Suona l’allarme il CT della nazionale saudita, soprattutto dopo i deludenti risultati maturati sul campo.

Mancini
Roberto Mancini (Photo by Robert Cianflone/Getty Images)

L’Arabia Saudita ha avviato il suo cammino verso la qualificazione ai Mondiali 2026 con un deludente pareggio per 1-1 contro l’Indonesia. L’ex commissario tecnico dell’Italia, Roberto Mancini, non ha nascosto la sua rabbia riguardo alla situazione nel campionato nazionale, evidenziando la presenza eccessiva di calciatori stranieri che oscurano i giocatori locali.

«I giocatori arabi devono avere più spazio in campionato», ha dichiarato Mancini. «Serve maggiore cooperazione tra federazione e lega, perché 20 dei calciatori che ho selezionato nei rispettivi club stanno sempre in panchina».

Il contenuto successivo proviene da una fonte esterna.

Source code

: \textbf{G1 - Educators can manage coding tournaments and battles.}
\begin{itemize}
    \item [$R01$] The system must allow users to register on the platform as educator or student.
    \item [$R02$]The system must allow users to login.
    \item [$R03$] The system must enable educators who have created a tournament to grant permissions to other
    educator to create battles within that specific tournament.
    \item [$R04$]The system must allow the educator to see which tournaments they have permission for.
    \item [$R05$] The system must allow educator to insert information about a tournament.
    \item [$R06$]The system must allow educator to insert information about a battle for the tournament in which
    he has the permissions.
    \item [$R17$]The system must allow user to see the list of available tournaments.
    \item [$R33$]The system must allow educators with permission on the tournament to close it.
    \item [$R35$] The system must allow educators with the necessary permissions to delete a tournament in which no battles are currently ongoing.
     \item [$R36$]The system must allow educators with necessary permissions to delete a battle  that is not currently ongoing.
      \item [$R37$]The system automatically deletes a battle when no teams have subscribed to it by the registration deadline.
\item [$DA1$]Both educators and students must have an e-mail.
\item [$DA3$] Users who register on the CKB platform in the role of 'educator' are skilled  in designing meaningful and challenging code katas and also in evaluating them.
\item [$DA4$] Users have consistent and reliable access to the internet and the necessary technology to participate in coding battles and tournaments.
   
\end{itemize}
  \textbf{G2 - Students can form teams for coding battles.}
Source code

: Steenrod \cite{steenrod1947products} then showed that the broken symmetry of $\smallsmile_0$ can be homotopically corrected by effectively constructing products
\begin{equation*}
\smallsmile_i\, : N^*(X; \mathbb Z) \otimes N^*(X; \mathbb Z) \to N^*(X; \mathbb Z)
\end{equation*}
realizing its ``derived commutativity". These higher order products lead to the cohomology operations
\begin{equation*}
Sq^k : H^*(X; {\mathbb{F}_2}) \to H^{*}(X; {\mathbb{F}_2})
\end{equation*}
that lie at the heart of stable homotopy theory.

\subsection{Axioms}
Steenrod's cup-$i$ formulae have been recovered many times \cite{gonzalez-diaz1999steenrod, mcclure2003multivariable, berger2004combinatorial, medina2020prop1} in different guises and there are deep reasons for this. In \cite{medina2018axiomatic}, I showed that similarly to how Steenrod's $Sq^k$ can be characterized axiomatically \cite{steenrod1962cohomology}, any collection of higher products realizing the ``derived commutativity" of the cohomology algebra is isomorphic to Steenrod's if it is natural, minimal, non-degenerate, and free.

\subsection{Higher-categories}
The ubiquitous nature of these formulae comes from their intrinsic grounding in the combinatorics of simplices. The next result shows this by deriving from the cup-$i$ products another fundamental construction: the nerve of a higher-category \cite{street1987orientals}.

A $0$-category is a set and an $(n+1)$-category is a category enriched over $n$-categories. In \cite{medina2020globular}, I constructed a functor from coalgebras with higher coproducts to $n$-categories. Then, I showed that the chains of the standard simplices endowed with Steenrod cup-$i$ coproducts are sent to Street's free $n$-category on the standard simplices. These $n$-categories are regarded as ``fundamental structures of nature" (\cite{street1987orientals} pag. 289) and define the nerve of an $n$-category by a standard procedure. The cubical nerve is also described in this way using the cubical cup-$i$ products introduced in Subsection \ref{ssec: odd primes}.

La strategia dell’Arabia Saudita, che da due estati ha iniziato a investire enormi somme per attirare star del calcio nella Saudi Pro League, sembra rivelarsi controproducente. Giocatori del calibro di Ronaldo, Koulibaly, Benzema e Neymar hanno affollato il campionato, riducendo drasticamente le opportunità per i talenti locali. Ogni squadra può tesserare fino a 10 stranieri, molti dei quali occupano posizioni da titolari, influenzando negativamente le prestazioni della Nazionale.

 

Arabia Saudita: i prossimi incontri in vista del mondiale americano

Il pareggio inatteso contro l’Indonesia rende ora cruciale la prossima sfida con la Cina, che ha recentemente subito una sconfitta umiliante per 7-0 contro il Giappone. Saranno proprio i nipponici i successivi avversari della Nazionale di Mancini. La competizione è serrata: le prime due squadre dei tre gruppi asiatici accederanno direttamente al Mondiale 2026 che, ricordiamolo, sarà il primo a 48 nazionali. A chiusura, d’altra parte, le terze e quarte classificate dovranno affrontare ulteriori spareggi, per guadagnarsi un posto in USA, Messico e Canada.

Sebbene sia solo l’inizio, il campanello d’allarme è suonato forte e chiaro: sono troppi gli stranieri in Arabia secondo l’ex commissario tecnico italiano, che aveva affrontato problemi simili anche ai tempi in cui era alla guida degli azzurri. Ora Mancini si trova di fronte a una sfida complessa, dove l’equilibrio tra investimenti esteri e sviluppo locale sarà cruciale per il futuro del calcio saudita. La necessità di rivedere le politiche di ingaggio e promozione dei talenti arabi è più urgente che mai.